IN Media Practice | 05/05/2015
Nepali outrage over what many see as crass, insensitive and self-glorifying coverage by the Indian media has erupted on Twitter.
ALKA GURHA urges reflection. Pix: Kanak Mani Dixit~s tweet on 1 May, 2015.

After the hash tag #ShameOnTimesNow trended worldwide with more than 200,000 tweets in 12 hours over Times Now’s hysterical and chauvinistic commentary on the Indian cricket team’s semi-final loss to Australia in the World Cup, we had the Minister of State for External Affairs, General V.K. Singh, coining an undesirable moniker for the Indian media - ‘presstitutes’.

On 27th April, 2015, when singer Sonu Nigam was banned by Zee TV for allegedly supporting Kumar Vishwas,  people on Twitter stood with the singer expressing outrage against the news channel. In the aftermath of Gajendra Singh’s suicide, Zee TV had aired a clip where Kumar Vishwas’s voice was allegedly heard saying, “latak gaya”. However, a second video surfaced where Kumar Vishwas was not seen to be speaking “latak gaya” and Sonu Nigam posted the video on Twitter in support of his friend Vishwas. In response to the above controversy, Ankit Parikh, @Aparikh_206 tweeted, “Days have gone when people believed in media... People believe on facts rather than your fake news @Zee TV#IStandWithSonuNigam”.

This controversy was yet to subside when on May 3, the hash tag #GoHomeIndianMedia began trending on Twitter in the aftermath of the insensitive coverage of the Nepal earthquake by some sections of the Indian media. While the overall rescue efforts by the army were applauded, the media’s coverage of the calamity was labeled intrusive and insensitive.

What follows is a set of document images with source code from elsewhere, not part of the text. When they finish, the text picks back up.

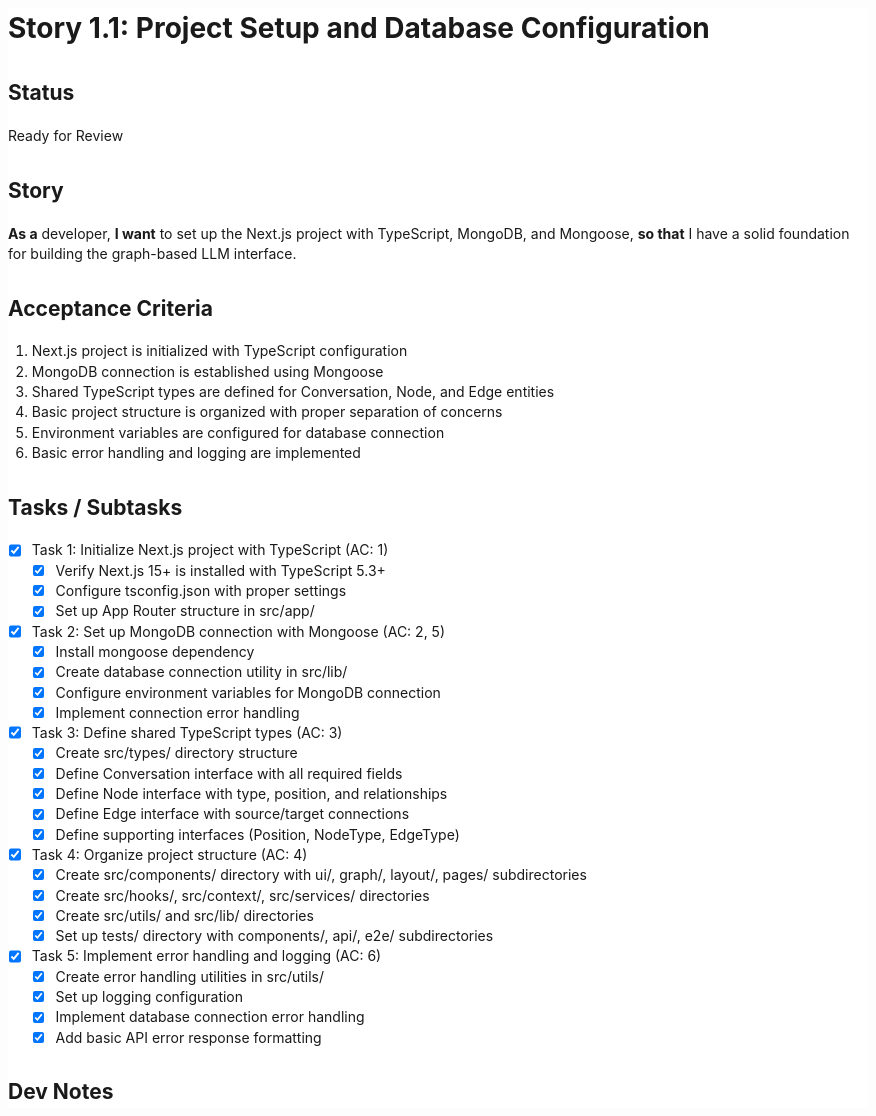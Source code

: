 # Story 1.1: Project Setup and Database Configuration

## Status
Ready for Review

## Story
**As a** developer,
**I want** to set up the Next.js project with TypeScript, MongoDB, and Mongoose,
**so that** I have a solid foundation for building the graph-based LLM interface.

## Acceptance Criteria
1. Next.js project is initialized with TypeScript configuration
2. MongoDB connection is established using Mongoose
3. Shared TypeScript types are defined for Conversation, Node, and Edge entities
4. Basic project structure is organized with proper separation of concerns
5. Environment variables are configured for database connection
6. Basic error handling and logging are implemented

## Tasks / Subtasks
- [x] Task 1: Initialize Next.js project with TypeScript (AC: 1)
  - [x] Verify Next.js 15+ is installed with TypeScript 5.3+
  - [x] Configure tsconfig.json with proper settings
  - [x] Set up App Router structure in src/app/
- [x] Task 2: Set up MongoDB connection with Mongoose (AC: 2, 5)
  - [x] Install mongoose dependency
  - [x] Create database connection utility in src/lib/
  - [x] Configure environment variables for MongoDB connection
  - [x] Implement connection error handling
- [x] Task 3: Define shared TypeScript types (AC: 3)
  - [x] Create src/types/ directory structure
  - [x] Define Conversation interface with all required fields
  - [x] Define Node interface with type, position, and relationships
  - [x] Define Edge interface with source/target connections
  - [x] Define supporting interfaces (Position, NodeType, EdgeType)
- [x] Task 4: Organize project structure (AC: 4)
  - [x] Create src/components/ directory with ui/, graph/, layout/, pages/ subdirectories
  - [x] Create src/hooks/, src/context/, src/services/ directories
  - [x] Create src/utils/ and src/lib/ directories
  - [x] Set up tests/ directory with components/, api/, e2e/ subdirectories
- [x] Task 5: Implement error handling and logging (AC: 6)
  - [x] Create error handling utilities in src/utils/
  - [x] Set up logging configuration
  - [x] Implement database connection error handling
  - [x] Add basic API error response formatting

## Dev Notes
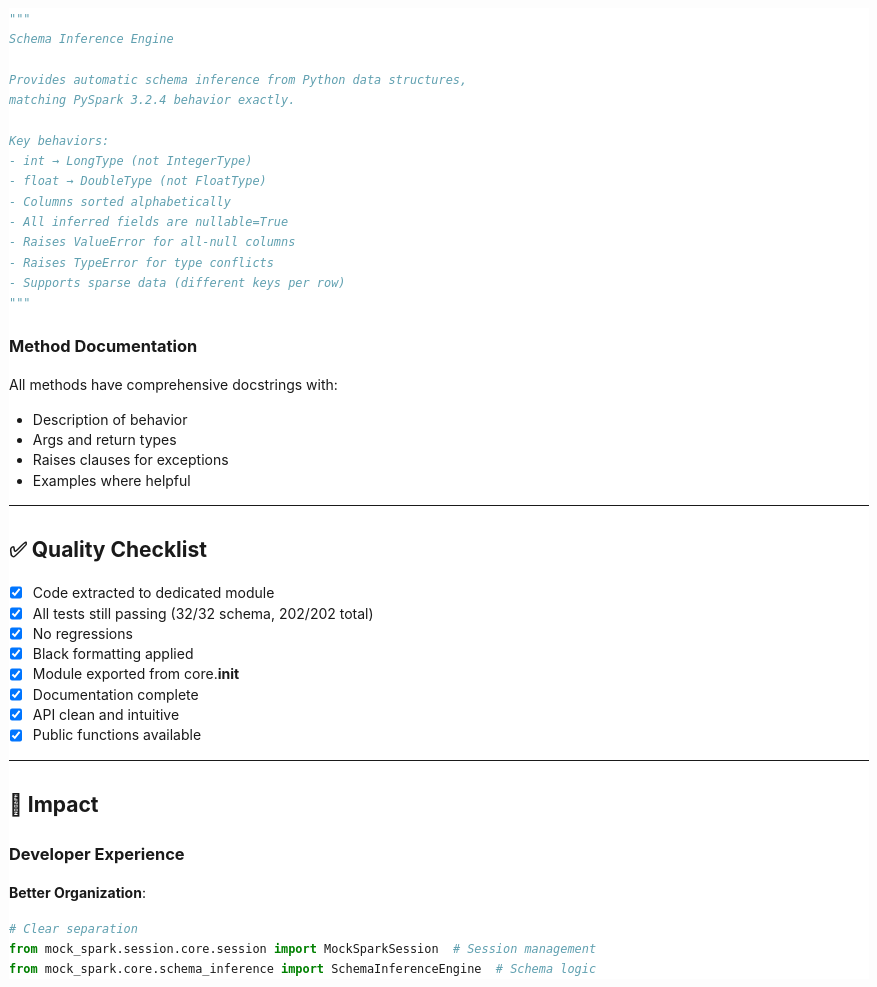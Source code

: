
 ```python
"""
Schema Inference Engine

Provides automatic schema inference from Python data structures,
matching PySpark 3.2.4 behavior exactly.

Key behaviors:
- int → LongType (not IntegerType)
- float → DoubleType (not FloatType)
- Columns sorted alphabetically
- All inferred fields are nullable=True
- Raises ValueError for all-null columns
- Raises TypeError for type conflicts
- Supports sparse data (different keys per row)
"""
```

### Method Documentation

All methods have comprehensive docstrings with:
- Description of behavior
- Args and return types
- Raises clauses for exceptions
- Examples where helpful

---

## ✅ Quality Checklist

- [x] Code extracted to dedicated module
- [x] All tests still passing (32/32 schema, 202/202 total)
- [x] No regressions
- [x] Black formatting applied
- [x] Module exported from core.__init__
- [x] Documentation complete
- [x] API clean and intuitive
- [x] Public functions available

---

## 🚀 Impact

### Developer Experience

**Better Organization**:
```python
# Clear separation
from mock_spark.session.core.session import MockSparkSession  # Session management
from mock_spark.core.schema_inference import SchemaInferenceEngine  # Schema logic
```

It all began when Garima, @iGarima, addressed Prime Minister Narendra Modi and tweeted, “Dear@narendramodi Wid due respect we request you to call back your media. We don’t need such concern anymore. Sincerely Nepalese.” She tweeted again saying “See even Indians are ashamed of your media. If you do have some self respect left then please call back your media. Sincerely Nepalese”.

When another Nepali boy, Sajak Upadhyaya@sazack, tweeted, “Badai kijiye lekin victims ke muh pe mic mat peliye: Nepali police se jhagda mat kijiye” ( Boast, but don’t thrust mics in the faces of victims, don’t fight with Nepali police) I responded by tweeting, “This is so unfortunate. The men with mics are undoing the good of our armed forces and the NDRF” to which Sajak replied, “That is the sad thing. I wish #ThankyouIndia was trending and not #GoHomeIndianMedia.”

The Nepalese boy went on to thank India for its support, saying that they were grateful for the fact that the Indian government responded before the Nepal government did otherwise many people would still be buried under the rubble.

Even as I write this article, #DontComebackIndianMedia is trending on Twitter. Sonalidevi Verma@sonaldeviverma tweeted, “Your media and media personnel are acting like they are shooting some kind of a family serial.”

While the Times of India ignored the media bashing on twitter, The Hindustan Times published news of the anger against the media on the cover page, “Nepal Twitter-rage rattles Indian media”.

According to the Hindustan Times, “More than 128,000 tweets on Sunday complained about and debated Indian press’s handling of Nepal’s worst quake in 80 years. The development coincided with the observance of the World Press Freedom Day. Many contended the Indian media was treating its coverage of the quake and its victims as a public relations exercise on behalf of the government in Delhi."

Kunda Dixit, a veteran journalist and editor of the Nepali Times said: “Some Nepalis, not all, feel the Indian media is a bit patronising in their attitude and that is perhaps why such sentiments are being expressed. That is how a section of the Nepali media also feels." 

Twitterati accused the Indian media of being insensitive to survivors, asking them irrelevant questions such as "How are you feeling?" and not helping those needing immediate medical aid. Many tweets reminded the Indian media that Nepal is a sovereign country and not a “satellite state”.

Ajay Bhadra Khanal, a former editor of The Himalayan Times, said: "The Indian media's aggressive presence and the way they are highlighting only their government's role in rescue and relief efforts has affected the perception among Nepalis of the Indian government.”
Since Indian publications and TV channels are easily accessible to the Nepalese compared to foreign media, their anger against a section of the Indian media is understandable. Notwithstanding the above fact, after a deluge of outrage on twitter against the media, it’s time for the media to introspect and course correct.

The earth beneath the fourth pillar of our democracy is shaking with cracks appearing on Twitter. The incessant aftershocks on Twitter could result in widespread damage for the credibility of our media. All the extensive coverage will be rendered meaningless without corrective measures taken to ensure credibility and sensitivity while reporting news.